Description
When using Filebeat with the S3 input plugin (beta), Filebeat will fail processing files that contain JSON lines and are GZIP-compressed. This is the output format of AWS GuardDuty with S3 export enabled, which means that Filebeat is unable to process logs as written by AWS GuardDuty. The issue occurs specifically when the object contains JSON lines, is GZIP-compressed, and has the following metadata on the S3 object:
Content-Encoding: gzip
Content-Type: application/json
Note: I originally posted this as a thread on the discussion forum, but now I am confident it is a bug in Filebeat so I'm creating an issue here.
Actual Results
When using Filebeat 7.6.2 I get these error messages. In this case it seems that Filebeat is attempting to decompress the GZIP stream, but the stream has already been automatically decompressed by the transport in aws-sdk-go based on the object Metadata.
2020-05-20T22:42:27.973Z ERROR [s3] s3/input.go:447 gzip.NewReader failed: gzip: invalid header
2020-05-20T22:42:27.974Z ERROR [s3] s3/input.go:386 createEventsFromS3Info failed for AWSLogs/123456789123/GuardDuty/ca-central-1/2020/05/15/659b5608-a71c-3b42-8979-f851e61d9098.jsonl.gz: gzip.NewReader failed: gzip: invalid header
And when using Filebeat 7.7.0 I get slightly different error messages. This seems to stem from the fact that GuardDuty is incorrectly assigning the application/json
MIME type to files that actually contain JSON lines/newline-delimited JSON.
2020-05-21T19:41:28.122Z ERROR [s3] s3/input.go:434 expand_event_list_from_field parameter is missing in config for application/json content-type file
2020-05-21T19:41:28.122Z ERROR [s3] s3/input.go:387 createEventsFromS3Info failed for AWSLogs/123456789123/GuardDuty/ca-central-1/2020/05/14/8b55ad23-fe05-3f4e-8ff7-d61365cb2ad3.jsonl.gz: expand_event_list_from_field parameter is missing in config for application/json content-type file
Expected Results
Presumably GuardDuty should be using application/json-seq
or application/jsonstream
or application/x-json-stream
or application/x-ndjson
or application/x-jsonlines
but there doesn't seem to be a standard there. So it seems like Filebeat should be able to handle cases where JSON-lines/NDJson files are saved with the application/json
MIME type, perhaps with automatic detection or a configuration override.

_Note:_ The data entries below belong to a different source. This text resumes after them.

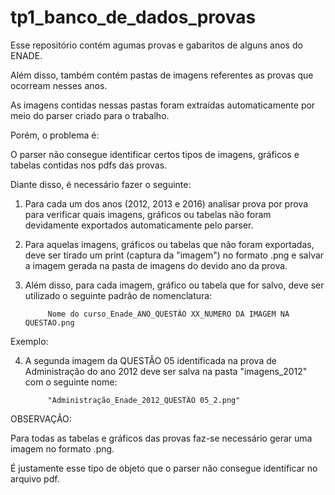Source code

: # tp1_banco_de_dados_provas

Esse repositório contém agumas provas e gabaritos de alguns anos do ENADE.

Além disso, também contém pastas de imagens referentes as provas que ocorream nesses anos.

As imagens contidas nessas pastas foram extraídas automaticamente por meio do parser criado para o trabalho.

Porém, o problema é:

O parser não consegue identificar certos tipos de imagens, gráficos e tabelas contidas nos pdfs das provas.

Diante disso, é necessário fazer o seguinte:

1. Para cada um dos anos (2012, 2013 e 2016) analisar prova por prova para verificar quais imagens, gráficos ou tabelas não foram devidamente exportados automaticamente pelo parser. 

2. Para aquelas imagens, gráficos ou tabelas que não foram exportadas, deve ser tirado um print (captura da "imagem") no formato .png e salvar a imagem gerada na pasta de imagens do devido ano da prova.

3. Além disso, para cada imagem, gráfico ou tabela que for salvo, deve ser utilizado o seguinte padrão de nomenclatura:

            Nome do curso_Enade_ANO_QUESTÂO XX_NUMERO DA IMAGEM NA QUESTAO.png

Exemplo: 

4. A segunda imagem da QUESTÂO 05 identificada na prova de Administração do ano 2012 deve ser salva na pasta "imagens_2012" com o seguinte nome:

            "Administração_Enade_2012_QUESTÃO 05_2.png" 
            
            
            
            
OBSERVAÇÂO:

Para todas as tabelas e gráficos das provas faz-se necessário gerar uma imagem no formato .png. 

É justamente esse tipo de objeto que o parser não consegue identificar no arquivo pdf.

The S3 input plugin should also be careful to not attempt GZIP decompression twice (once automatic in the transport layer, and once explicitly in the s3 input code).
Additional information
- I'm testing Filebeat inside a docker container based on ubuntu:18.04
- I'm downloading Filebeat directly from artifacts.elastic.co and using the dpkg install method
My Filebeat Configuration
filebeat.inputs:
- type: s3
enabled: true
queue_url: https://sqs.ca-central-1.amazonaws.com/123456789123/awslogs-guardduty
processors:
- decode_json_fields:
fields: ['message']
target: "aws.guardduty"
- timestamp:
field: "aws.guardduty.updatedAt"
layouts:
- '2006-01-02T15:04:05Z'
- add_fields:
target: "event"
fields:
dataset: "aws.guardduty"